Work required
I need the lines below from the one with "Атаки **Whirlwind, Roar, Dragon" down to the one with "Self-Destruct и Explosion." reproduced exactly, both ends included, and nothing else.

(Entries taken from a collection)
=== Begin Enclosure ===

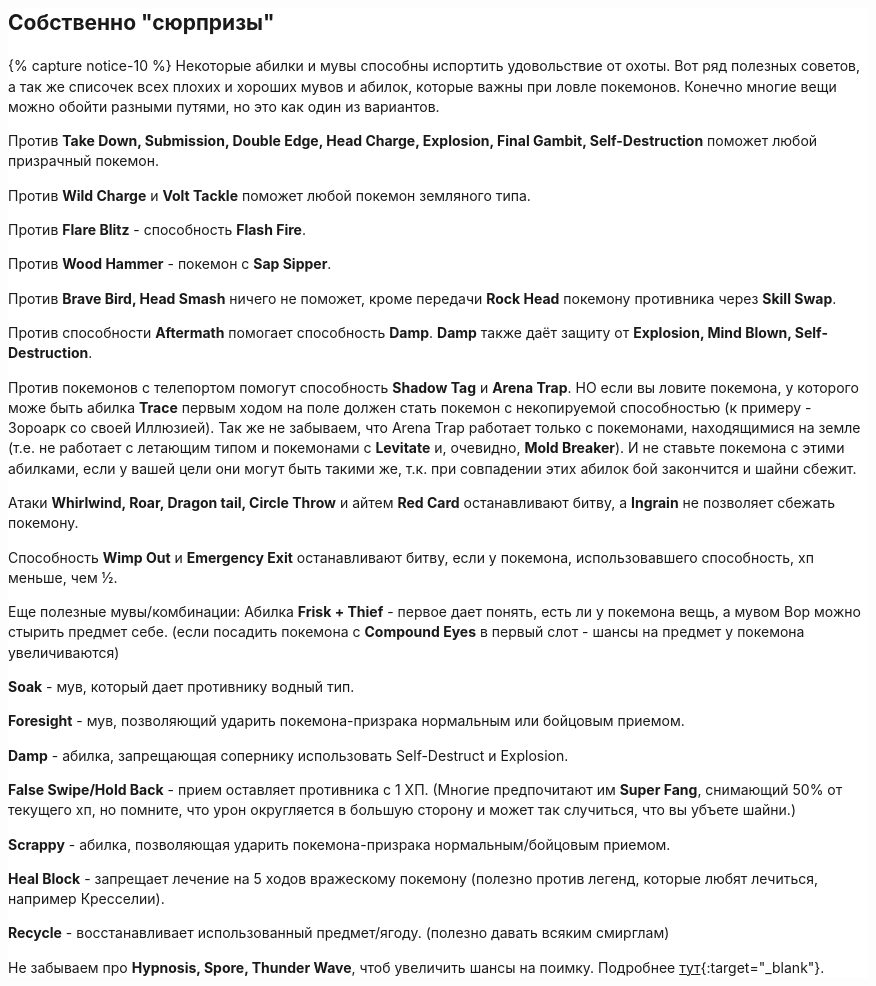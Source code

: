 ## Собственно "сюрпризы"

{% capture notice-10 %}
Некоторые абилки и мувы способны испортить удовольствие от охоты. Вот ряд полезных советов, а так же списочек всех плохих и хороших мувов и абилок, которые важны при ловле покемонов. Конечно многие вещи можно обойти разными путями, но это как один из вариантов. 

Против **Take Down, Submission, Double Edge, Head Charge, Explosion, Final Gambit, Self-Destruction** поможет любой призрачный покемон.

Против **Wild Charge** и **Volt Tackle** поможет любой покемон земляного типа.

Против **Flare Blitz** - способность **Flash Fire**.

Против **Wood Hammer** - покемон с **Sap Sipper**.

Против **Brave Bird, Head Smash** ничего не поможет, кроме передачи **Rock Head** покемону противника через **Skill Swap**.

Против способности **Aftermath** помогает способность **Damp**.
**Damp** также даёт защиту от **Explosion, Mind Blown, Self-Destruction**.

Против покемонов с телепортом помогут способность **Shadow Tag** и **Arena Trap**. 
НО если вы ловите покемона, у которого може быть абилка **Trace** первым ходом на поле должен стать покемон с некопируемой способностью (к примеру - Зороарк со своей Иллюзией). Так же не забываем, что Arena Trap работает только с покемонами, находящимися на земле (т.е. не работает с летающим типом и покемонами с **Levitate** и, очевидно, **Mold Breaker**). И не ставьте покемона с этими абилками, если у вашей цели они могут быть такими же, т.к. при совпадении этих абилок бой закончится и шайни сбежит.

Атаки **Whirlwind, Roar, Dragon tail, Circle Throw** и айтем **Red Card** останавливают битву, а **Ingrain** не позволяет сбежать покемону.

Способность **Wimp Out** и **Emergency Exit** останавливают битву, если у покемона, использовавшего способность, хп меньше, чем ½.

Еще полезные мувы/комбинации:
Абилка **Frisk + Thief** - первое дает понять, есть ли у покемона вещь, а мувом Вор можно стырить предмет себе. (если посадить покемона с **Compound Eyes** в первый слот - шансы на предмет у покемона увеличиваются)

**Soak** - мув, который дает противнику водный тип. 

**Foresight** - мув, позволяющий ударить покемона-призрака нормальным или бойцовым приемом.

**Damp** - абилка, запрещающая сопернику использовать Self-Destruct и Explosion.

**False Swipe/Hold Back** - прием оставляет противника с 1 ХП. (Многие предпочитают им **Super Fang**, снимающий 50% от текущего хп, но помните, что урон округляется в большую сторону и может так случиться, что вы убъете шайни.)

**Scrappy** - абилка, позволяющая ударить покемона-призрака нормальным/бойцовым приемом.

**Heal Block** - запрещает лечение на 5 ходов вражескому покемону (полезно против легенд, которые любят лечиться, например Кресселии).

**Recycle** - восстанавливает использованный предмет/ягоду. (полезно давать всяким смирглам)

Не забываем про **Hypnosis, Spore, Thunder Wave**, чтоб увеличить шансы на поимку. Подробнее [тут](https://www.serebii.net/games/capture.shtml){:target="_blank"}.<br> 
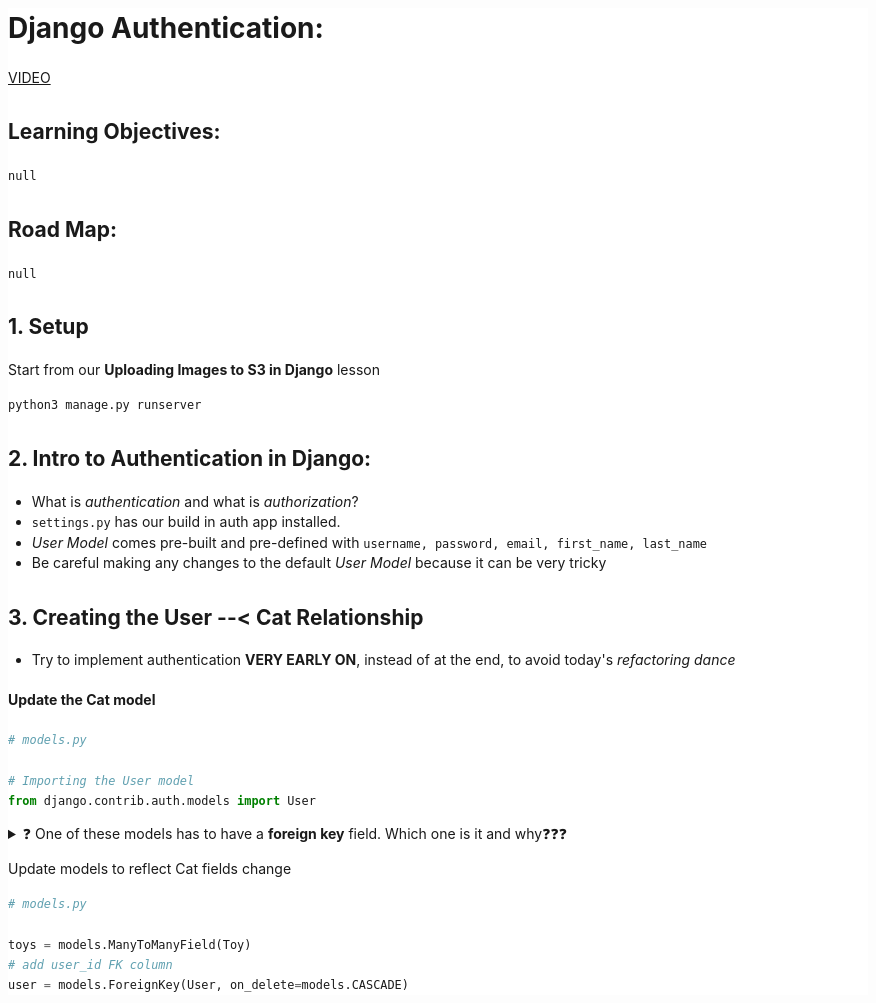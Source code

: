 # Django Authentication:

[VIDEO](https://generalassembly.wistia.com/medias/0vvutcmkzr)

## Learning Objectives:
`null`

## Road Map:

`null`

## 1. Setup

Start from our **Uploading Images to S3 in Django** lesson

`python3 manage.py runserver`

## 2. Intro to Authentication in Django:

- What is *authentication* and what is *authorization*?
- `settings.py` has our build in auth app installed. 
-  *User Model* comes pre-built and pre-defined with `username, password, email, first_name, last_name`
-  Be careful making any changes to the default *User Model* because it can be very tricky

## 3. Creating the User --< Cat Relationship

- Try to implement authentication **VERY EARLY ON**, instead of at the end, to avoid today's *refactoring dance*

#### Update the **Cat** model

```python
# models.py

# Importing the User model
from django.contrib.auth.models import User
```

<details><summary>
❓ One of these models has to have a <b>foreign key</b> field. Which one is it and why❓❓❓
</summary></details>

Update models to reflect Cat fields change
```python
# models.py

toys = models.ManyToManyField(Toy)
# add user_id FK column
user = models.ForeignKey(User, on_delete=models.CASCADE)
```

=== End Enclosure ===

Final answer
Атаки **Whirlwind, Roar, Dragon tail, Circle Throw** и айтем **Red Card** останавливают битву, а **Ingrain** не позволяет сбежать покемону.

Способность **Wimp Out** и **Emergency Exit** останавливают битву, если у покемона, использовавшего способность, хп меньше, чем ½.

Еще полезные мувы/комбинации:
Абилка **Frisk + Thief** - первое дает понять, есть ли у покемона вещь, а мувом Вор можно стырить предмет себе. (если посадить покемона с **Compound Eyes** в первый слот - шансы на предмет у покемона увеличиваются)

**Soak** - мув, который дает противнику водный тип. 

**Foresight** - мув, позволяющий ударить покемона-призрака нормальным или бойцовым приемом.

**Damp** - абилка, запрещающая сопернику использовать Self-Destruct и Explosion.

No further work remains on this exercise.